§ Given data
- - -
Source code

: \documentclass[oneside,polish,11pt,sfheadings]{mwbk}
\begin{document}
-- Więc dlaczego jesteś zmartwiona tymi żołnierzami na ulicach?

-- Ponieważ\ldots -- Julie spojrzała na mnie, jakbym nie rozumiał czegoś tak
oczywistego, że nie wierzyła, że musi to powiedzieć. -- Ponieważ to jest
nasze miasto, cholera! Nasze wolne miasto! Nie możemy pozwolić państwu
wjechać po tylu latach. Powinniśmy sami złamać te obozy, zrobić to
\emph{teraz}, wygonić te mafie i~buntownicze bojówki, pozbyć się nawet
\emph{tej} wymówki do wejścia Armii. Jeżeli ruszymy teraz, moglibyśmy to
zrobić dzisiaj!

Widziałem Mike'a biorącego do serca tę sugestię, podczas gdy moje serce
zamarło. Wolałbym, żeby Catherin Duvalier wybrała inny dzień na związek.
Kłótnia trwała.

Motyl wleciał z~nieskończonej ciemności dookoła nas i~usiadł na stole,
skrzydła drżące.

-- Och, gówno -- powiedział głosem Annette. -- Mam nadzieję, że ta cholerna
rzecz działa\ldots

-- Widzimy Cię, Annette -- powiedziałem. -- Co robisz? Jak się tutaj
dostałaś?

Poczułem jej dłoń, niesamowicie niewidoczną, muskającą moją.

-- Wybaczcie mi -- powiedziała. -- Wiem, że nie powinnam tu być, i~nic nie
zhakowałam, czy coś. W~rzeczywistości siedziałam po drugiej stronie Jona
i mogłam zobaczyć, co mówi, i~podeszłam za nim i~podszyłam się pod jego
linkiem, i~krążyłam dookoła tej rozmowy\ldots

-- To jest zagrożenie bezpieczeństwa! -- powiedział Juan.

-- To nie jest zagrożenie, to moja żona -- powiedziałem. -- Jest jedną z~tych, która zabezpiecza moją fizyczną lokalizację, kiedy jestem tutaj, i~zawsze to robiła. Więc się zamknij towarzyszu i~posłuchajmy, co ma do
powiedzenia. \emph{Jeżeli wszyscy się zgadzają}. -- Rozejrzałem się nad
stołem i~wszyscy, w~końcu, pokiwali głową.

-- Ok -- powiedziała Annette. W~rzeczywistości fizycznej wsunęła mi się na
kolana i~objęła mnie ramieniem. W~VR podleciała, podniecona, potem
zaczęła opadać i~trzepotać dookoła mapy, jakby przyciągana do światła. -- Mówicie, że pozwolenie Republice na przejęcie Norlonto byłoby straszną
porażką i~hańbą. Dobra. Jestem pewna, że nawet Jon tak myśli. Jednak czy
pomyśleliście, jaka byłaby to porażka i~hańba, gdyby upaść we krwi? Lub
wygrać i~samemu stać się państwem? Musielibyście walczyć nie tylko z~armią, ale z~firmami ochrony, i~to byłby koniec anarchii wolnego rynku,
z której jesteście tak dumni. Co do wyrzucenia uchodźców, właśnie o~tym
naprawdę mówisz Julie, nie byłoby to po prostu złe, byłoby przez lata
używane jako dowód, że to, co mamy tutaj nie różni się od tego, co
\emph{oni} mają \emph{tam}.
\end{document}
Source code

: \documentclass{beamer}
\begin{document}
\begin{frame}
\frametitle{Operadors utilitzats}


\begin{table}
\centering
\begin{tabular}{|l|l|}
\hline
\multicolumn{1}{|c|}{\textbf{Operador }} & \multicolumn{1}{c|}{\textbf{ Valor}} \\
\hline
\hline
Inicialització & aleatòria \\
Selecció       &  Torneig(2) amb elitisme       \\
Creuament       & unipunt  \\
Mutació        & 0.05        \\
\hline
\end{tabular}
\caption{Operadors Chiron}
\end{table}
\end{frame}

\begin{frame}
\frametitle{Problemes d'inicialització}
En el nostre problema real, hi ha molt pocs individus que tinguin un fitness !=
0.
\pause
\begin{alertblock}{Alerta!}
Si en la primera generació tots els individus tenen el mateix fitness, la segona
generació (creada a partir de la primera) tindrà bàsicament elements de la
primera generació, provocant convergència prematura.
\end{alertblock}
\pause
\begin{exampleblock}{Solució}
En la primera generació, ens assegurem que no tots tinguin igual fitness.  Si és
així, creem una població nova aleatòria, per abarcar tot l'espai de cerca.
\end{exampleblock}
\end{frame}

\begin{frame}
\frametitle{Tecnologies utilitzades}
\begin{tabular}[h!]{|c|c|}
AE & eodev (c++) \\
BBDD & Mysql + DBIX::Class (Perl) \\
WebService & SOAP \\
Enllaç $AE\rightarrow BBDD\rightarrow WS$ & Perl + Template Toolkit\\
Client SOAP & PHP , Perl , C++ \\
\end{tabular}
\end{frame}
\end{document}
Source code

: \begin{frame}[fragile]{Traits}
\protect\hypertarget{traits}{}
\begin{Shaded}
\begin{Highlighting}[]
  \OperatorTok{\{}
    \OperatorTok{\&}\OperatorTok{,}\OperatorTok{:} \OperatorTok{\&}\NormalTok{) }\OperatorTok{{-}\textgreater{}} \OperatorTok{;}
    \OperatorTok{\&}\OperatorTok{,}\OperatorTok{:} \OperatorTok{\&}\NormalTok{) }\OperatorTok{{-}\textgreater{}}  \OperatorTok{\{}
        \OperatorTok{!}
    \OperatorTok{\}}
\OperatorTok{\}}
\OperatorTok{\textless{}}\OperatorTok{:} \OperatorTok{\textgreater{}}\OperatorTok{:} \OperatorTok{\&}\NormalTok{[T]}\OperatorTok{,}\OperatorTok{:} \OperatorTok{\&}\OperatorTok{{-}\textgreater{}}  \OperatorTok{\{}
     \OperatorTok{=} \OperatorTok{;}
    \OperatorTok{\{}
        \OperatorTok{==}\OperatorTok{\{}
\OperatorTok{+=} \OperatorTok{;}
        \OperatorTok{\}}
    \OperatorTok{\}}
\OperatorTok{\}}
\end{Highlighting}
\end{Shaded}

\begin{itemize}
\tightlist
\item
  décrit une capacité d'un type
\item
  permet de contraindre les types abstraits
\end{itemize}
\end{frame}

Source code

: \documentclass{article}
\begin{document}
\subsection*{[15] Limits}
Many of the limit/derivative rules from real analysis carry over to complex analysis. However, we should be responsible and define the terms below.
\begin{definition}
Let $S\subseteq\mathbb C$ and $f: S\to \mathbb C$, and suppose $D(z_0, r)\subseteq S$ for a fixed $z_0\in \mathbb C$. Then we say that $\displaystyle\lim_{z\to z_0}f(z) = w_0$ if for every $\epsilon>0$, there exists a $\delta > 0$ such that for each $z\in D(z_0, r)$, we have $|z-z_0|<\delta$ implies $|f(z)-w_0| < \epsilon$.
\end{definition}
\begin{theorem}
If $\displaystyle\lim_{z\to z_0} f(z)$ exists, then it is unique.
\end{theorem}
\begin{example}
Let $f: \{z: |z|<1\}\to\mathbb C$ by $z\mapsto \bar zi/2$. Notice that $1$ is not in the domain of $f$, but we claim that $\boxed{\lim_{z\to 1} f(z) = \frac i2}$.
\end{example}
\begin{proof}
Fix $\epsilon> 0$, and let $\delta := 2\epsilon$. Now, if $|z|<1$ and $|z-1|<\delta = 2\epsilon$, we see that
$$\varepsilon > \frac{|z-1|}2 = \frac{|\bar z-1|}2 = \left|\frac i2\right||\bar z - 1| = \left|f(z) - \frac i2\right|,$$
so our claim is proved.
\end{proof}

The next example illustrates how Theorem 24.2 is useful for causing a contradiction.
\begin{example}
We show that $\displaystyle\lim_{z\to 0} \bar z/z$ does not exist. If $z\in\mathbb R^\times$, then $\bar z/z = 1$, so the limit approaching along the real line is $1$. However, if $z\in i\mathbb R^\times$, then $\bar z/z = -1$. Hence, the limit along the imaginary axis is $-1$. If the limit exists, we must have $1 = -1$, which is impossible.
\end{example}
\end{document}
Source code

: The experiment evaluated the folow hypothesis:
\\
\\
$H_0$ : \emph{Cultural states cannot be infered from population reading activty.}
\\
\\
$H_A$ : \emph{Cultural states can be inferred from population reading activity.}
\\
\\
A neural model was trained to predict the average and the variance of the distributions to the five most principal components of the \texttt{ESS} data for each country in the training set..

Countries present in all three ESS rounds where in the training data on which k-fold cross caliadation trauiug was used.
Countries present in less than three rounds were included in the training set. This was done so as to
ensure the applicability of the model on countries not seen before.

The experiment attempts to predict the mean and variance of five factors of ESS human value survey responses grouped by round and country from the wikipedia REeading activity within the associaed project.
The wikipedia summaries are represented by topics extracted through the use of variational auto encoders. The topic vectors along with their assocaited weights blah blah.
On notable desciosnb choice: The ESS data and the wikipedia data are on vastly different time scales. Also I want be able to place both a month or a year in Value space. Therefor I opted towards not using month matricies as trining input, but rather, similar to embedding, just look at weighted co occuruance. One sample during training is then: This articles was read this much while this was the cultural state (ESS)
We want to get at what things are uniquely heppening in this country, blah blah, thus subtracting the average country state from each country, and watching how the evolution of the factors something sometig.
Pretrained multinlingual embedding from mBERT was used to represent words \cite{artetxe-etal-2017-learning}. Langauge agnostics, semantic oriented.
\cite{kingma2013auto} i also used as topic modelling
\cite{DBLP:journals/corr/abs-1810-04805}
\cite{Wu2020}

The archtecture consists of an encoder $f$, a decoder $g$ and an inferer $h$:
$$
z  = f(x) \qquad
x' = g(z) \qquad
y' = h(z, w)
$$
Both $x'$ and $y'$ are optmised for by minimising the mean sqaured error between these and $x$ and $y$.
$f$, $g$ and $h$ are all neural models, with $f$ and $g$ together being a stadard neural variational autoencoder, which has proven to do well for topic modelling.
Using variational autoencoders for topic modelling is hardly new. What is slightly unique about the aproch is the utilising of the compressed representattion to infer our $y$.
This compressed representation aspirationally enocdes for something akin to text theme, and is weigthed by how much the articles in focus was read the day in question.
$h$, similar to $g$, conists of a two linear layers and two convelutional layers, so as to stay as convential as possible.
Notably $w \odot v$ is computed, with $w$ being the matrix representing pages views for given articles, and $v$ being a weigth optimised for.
- - -
§ Exercise
Using the data above, repeat exactly the lines that begin at the line with "Countries present in all" and end at the line with "ensure the applicability", both ends included.

§ Task response
Countries present in all three ESS rounds where in the training data on which k-fold cross caliadation trauiug was used.
Countries present in less than three rounds were included in the training set. This was done so as to
ensure the applicability of the model on countries not seen before.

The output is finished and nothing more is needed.